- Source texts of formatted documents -
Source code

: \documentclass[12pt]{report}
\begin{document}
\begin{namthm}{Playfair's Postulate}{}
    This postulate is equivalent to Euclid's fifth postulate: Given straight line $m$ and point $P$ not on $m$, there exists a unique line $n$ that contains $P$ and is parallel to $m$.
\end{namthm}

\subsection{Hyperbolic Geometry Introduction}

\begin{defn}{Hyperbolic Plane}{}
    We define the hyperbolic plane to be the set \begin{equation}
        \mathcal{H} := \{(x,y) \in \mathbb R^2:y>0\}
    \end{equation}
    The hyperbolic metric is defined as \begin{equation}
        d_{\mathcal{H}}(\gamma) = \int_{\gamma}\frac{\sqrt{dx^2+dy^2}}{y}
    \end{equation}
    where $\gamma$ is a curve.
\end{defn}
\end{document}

- Problem requirements -
Restate every record verbatim.

- Output of the task -
Source code

: \documentclass[12pt]{report}
\begin{document}
\begin{namthm}{Playfair's Postulate}{}
    This postulate is equivalent to Euclid's fifth postulate: Given straight line $m$ and point $P$ not on $m$, there exists a unique line $n$ that contains $P$ and is parallel to $m$.
\end{namthm}

\subsection{Hyperbolic Geometry Introduction}

\begin{defn}{Hyperbolic Plane}{}
    We define the hyperbolic plane to be the set \begin{equation}
        \mathcal{H} := \{(x,y) \in \mathbb R^2:y>0\}
    \end{equation}
    The hyperbolic metric is defined as \begin{equation}
        d_{\mathcal{H}}(\gamma) = \int_{\gamma}\frac{\sqrt{dx^2+dy^2}}{y}
    \end{equation}
    where $\gamma$ is a curve.
\end{defn}
\end{document}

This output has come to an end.